## Stored entries:
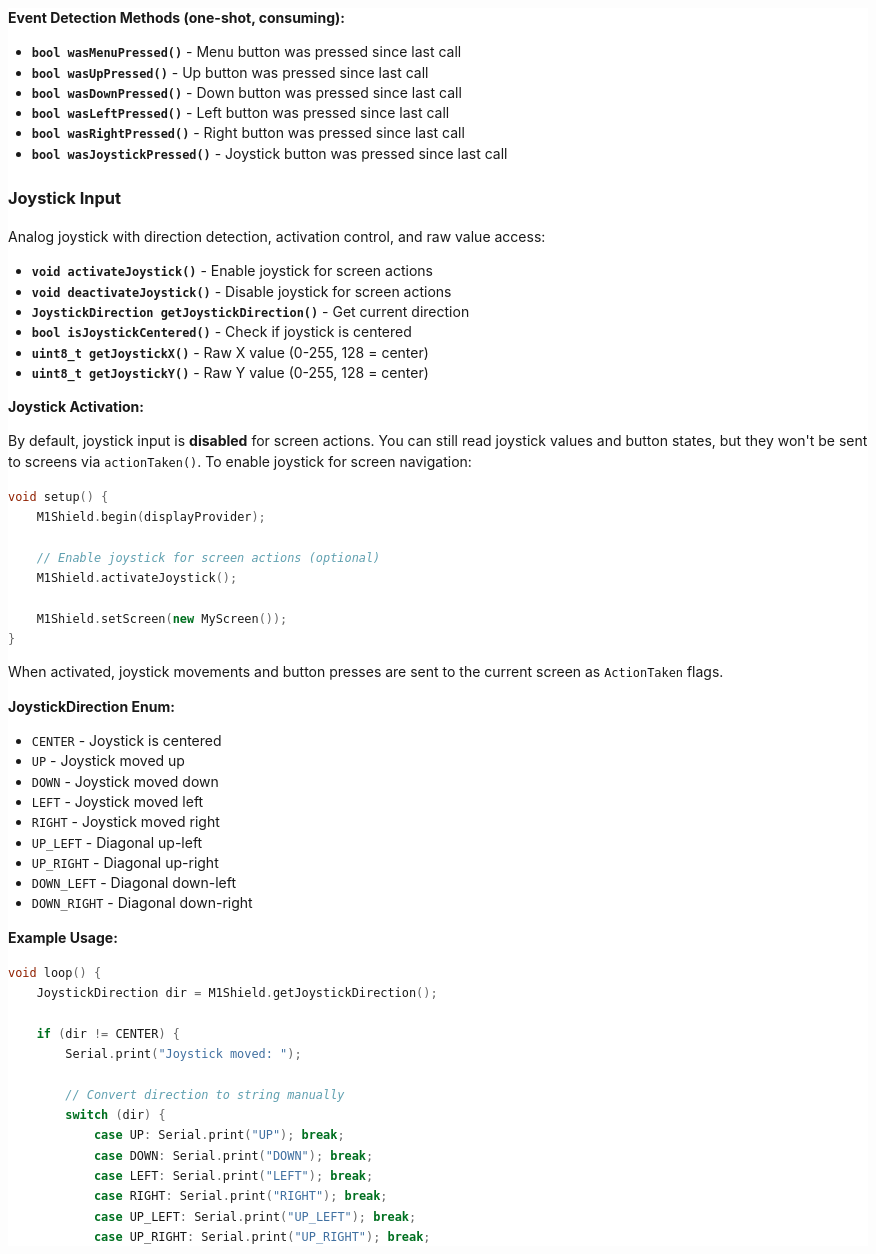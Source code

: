 **Event Detection Methods (one-shot, consuming):**

- **`bool wasMenuPressed()`** - Menu button was pressed since last call
- **`bool wasUpPressed()`** - Up button was pressed since last call
- **`bool wasDownPressed()`** - Down button was pressed since last call
- **`bool wasLeftPressed()`** - Left button was pressed since last call
- **`bool wasRightPressed()`** - Right button was pressed since last call
- **`bool wasJoystickPressed()`** - Joystick button was pressed since last call

### Joystick Input

Analog joystick with direction detection, activation control, and raw value access:

- **`void activateJoystick()`** - Enable joystick for screen actions
- **`void deactivateJoystick()`** - Disable joystick for screen actions
- **`JoystickDirection getJoystickDirection()`** - Get current direction
- **`bool isJoystickCentered()`** - Check if joystick is centered
- **`uint8_t getJoystickX()`** - Raw X value (0-255, 128 = center)
- **`uint8_t getJoystickY()`** - Raw Y value (0-255, 128 = center)

**Joystick Activation:**

By default, joystick input is **disabled** for screen actions. You can still read joystick values and button states, but they won't be sent to screens via `actionTaken()`. To enable joystick for screen navigation:

```cpp
void setup() {
    M1Shield.begin(displayProvider);

    // Enable joystick for screen actions (optional)
    M1Shield.activateJoystick();

    M1Shield.setScreen(new MyScreen());
}
```

When activated, joystick movements and button presses are sent to the current screen as `ActionTaken` flags.

**JoystickDirection Enum:**

- `CENTER` - Joystick is centered
- `UP` - Joystick moved up
- `DOWN` - Joystick moved down
- `LEFT` - Joystick moved left
- `RIGHT` - Joystick moved right
- `UP_LEFT` - Diagonal up-left
- `UP_RIGHT` - Diagonal up-right
- `DOWN_LEFT` - Diagonal down-left
- `DOWN_RIGHT` - Diagonal down-right

**Example Usage:**

```cpp
void loop() {
    JoystickDirection dir = M1Shield.getJoystickDirection();

    if (dir != CENTER) {
        Serial.print("Joystick moved: ");

        // Convert direction to string manually
        switch (dir) {
            case UP: Serial.print("UP"); break;
            case DOWN: Serial.print("DOWN"); break;
            case LEFT: Serial.print("LEFT"); break;
            case RIGHT: Serial.print("RIGHT"); break;
            case UP_LEFT: Serial.print("UP_LEFT"); break;
            case UP_RIGHT: Serial.print("UP_RIGHT"); break;
```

## What is needed:
The word "getJoystickDirection" may turn up on some lines of these records; say how many, with no other words.

## Solution for this task:
2